**INSTRUCTIONS FOR THE TASK:** Where does the string "checks" occur in the records? Copy each line that holds it.

(Stored data)
▼

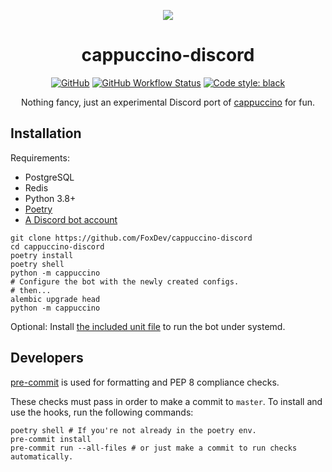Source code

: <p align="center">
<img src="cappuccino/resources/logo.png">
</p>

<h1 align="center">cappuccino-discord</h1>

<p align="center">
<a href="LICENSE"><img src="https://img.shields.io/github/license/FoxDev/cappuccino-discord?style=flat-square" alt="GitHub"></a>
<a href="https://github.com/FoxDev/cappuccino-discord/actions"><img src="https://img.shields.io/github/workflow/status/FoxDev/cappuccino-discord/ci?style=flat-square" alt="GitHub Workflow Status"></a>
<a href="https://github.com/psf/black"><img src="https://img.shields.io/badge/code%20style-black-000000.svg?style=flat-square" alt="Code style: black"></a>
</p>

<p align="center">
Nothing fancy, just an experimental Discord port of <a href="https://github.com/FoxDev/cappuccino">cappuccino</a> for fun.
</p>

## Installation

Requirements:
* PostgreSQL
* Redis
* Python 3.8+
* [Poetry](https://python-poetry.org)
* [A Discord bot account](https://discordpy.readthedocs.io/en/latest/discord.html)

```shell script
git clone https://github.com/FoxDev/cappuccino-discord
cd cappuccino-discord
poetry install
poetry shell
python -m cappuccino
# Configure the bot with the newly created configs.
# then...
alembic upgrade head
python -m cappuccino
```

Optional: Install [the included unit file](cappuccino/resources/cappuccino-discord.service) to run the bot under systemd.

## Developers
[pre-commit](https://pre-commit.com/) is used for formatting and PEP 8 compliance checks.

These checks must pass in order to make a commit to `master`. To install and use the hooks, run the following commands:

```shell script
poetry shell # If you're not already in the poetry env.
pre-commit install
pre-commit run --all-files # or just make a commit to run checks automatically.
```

▲
▼

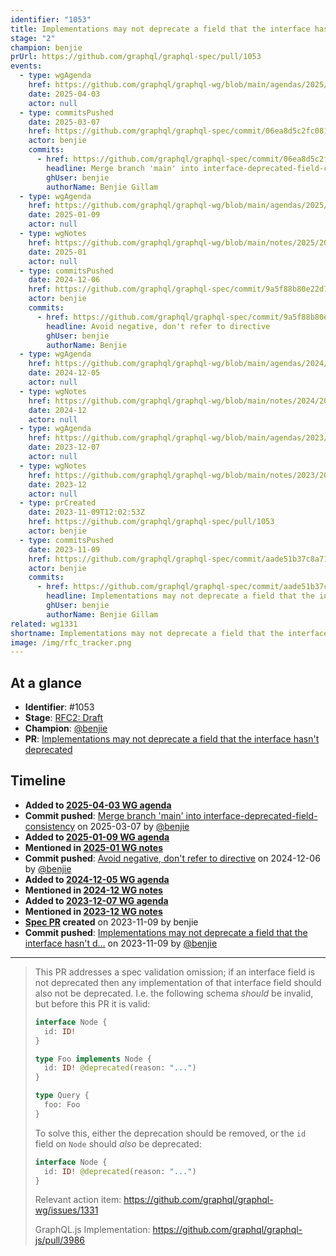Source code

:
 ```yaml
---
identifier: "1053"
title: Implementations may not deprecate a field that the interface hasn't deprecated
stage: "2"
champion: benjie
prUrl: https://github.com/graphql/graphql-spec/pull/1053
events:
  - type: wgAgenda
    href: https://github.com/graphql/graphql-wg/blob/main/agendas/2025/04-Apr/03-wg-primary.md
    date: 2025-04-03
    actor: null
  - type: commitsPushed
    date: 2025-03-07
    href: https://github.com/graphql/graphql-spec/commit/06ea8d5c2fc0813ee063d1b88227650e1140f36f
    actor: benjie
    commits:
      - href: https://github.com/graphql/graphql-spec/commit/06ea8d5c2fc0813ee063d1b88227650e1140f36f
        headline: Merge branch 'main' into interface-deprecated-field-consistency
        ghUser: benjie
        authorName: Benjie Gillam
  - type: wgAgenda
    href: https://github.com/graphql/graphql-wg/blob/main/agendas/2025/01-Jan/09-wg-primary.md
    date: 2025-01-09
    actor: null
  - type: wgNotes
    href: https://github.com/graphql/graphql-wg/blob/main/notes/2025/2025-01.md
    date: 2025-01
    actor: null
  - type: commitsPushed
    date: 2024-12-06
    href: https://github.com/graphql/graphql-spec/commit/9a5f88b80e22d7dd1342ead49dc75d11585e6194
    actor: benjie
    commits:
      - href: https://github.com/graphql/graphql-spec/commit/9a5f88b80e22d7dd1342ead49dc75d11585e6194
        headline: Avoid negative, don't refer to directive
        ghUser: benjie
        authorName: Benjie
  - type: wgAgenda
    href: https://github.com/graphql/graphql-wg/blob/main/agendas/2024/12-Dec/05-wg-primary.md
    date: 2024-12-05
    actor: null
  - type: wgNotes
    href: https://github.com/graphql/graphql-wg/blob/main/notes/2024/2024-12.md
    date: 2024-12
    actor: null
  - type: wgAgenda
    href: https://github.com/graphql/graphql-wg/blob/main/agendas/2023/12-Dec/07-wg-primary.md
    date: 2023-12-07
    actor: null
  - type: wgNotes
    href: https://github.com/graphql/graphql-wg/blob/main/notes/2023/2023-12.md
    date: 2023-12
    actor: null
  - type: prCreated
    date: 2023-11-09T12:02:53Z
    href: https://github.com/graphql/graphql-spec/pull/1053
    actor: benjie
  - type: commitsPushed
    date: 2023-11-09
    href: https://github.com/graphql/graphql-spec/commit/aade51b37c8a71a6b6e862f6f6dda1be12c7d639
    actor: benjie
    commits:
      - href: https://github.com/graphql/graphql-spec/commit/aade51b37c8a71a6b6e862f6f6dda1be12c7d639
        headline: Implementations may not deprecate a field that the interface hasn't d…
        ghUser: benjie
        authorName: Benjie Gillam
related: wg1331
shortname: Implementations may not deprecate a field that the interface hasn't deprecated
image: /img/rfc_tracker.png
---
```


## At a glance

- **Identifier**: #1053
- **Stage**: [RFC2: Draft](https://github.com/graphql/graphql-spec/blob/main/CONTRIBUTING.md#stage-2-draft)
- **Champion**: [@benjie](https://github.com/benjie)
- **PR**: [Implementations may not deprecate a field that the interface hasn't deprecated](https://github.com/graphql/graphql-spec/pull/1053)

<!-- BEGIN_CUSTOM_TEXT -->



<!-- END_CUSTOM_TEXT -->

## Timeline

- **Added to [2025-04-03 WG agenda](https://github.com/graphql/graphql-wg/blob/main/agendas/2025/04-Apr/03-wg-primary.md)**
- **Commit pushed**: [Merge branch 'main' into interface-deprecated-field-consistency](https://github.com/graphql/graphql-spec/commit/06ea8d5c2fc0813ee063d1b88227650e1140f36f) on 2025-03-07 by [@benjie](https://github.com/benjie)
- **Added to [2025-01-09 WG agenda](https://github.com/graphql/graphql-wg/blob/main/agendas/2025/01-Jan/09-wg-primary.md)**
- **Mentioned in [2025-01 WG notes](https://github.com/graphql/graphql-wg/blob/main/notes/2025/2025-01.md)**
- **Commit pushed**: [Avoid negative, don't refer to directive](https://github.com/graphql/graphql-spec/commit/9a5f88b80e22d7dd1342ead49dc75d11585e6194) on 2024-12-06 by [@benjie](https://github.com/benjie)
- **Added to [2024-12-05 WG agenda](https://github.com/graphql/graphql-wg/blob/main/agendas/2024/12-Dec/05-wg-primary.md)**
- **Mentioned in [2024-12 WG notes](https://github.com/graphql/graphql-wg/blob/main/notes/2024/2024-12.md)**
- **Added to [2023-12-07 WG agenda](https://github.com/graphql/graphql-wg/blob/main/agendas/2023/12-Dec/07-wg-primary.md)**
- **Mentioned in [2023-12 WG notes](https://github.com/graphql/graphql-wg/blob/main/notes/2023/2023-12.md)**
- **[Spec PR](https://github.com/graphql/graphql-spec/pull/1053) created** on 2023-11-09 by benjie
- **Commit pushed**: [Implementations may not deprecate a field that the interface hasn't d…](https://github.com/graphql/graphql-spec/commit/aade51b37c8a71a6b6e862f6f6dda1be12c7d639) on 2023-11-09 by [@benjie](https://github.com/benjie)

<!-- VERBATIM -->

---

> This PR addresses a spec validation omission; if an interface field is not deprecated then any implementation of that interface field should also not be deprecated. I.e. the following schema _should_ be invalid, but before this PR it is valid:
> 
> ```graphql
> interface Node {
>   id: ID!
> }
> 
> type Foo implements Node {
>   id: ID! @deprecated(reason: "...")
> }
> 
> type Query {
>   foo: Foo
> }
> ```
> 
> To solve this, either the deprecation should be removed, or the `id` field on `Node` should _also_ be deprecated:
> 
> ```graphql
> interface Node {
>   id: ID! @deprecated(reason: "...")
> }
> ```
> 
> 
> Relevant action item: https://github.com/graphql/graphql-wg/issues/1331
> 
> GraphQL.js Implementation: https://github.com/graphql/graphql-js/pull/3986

▲
▼

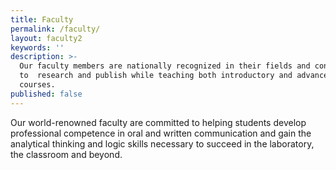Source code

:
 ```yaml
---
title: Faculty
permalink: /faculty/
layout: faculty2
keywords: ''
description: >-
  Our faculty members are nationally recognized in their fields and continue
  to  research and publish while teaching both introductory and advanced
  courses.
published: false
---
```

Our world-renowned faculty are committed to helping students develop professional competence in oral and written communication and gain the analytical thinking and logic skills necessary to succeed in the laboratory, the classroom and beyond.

▲

**EXERCISE RESPONSE:**
[pre-commit](https://pre-commit.com/) is used for formatting and PEP 8 compliance checks.
These checks must pass in order to make a commit to `master`. To install and use the hooks, run the following commands:
pre-commit run --all-files # or just make a commit to run checks automatically.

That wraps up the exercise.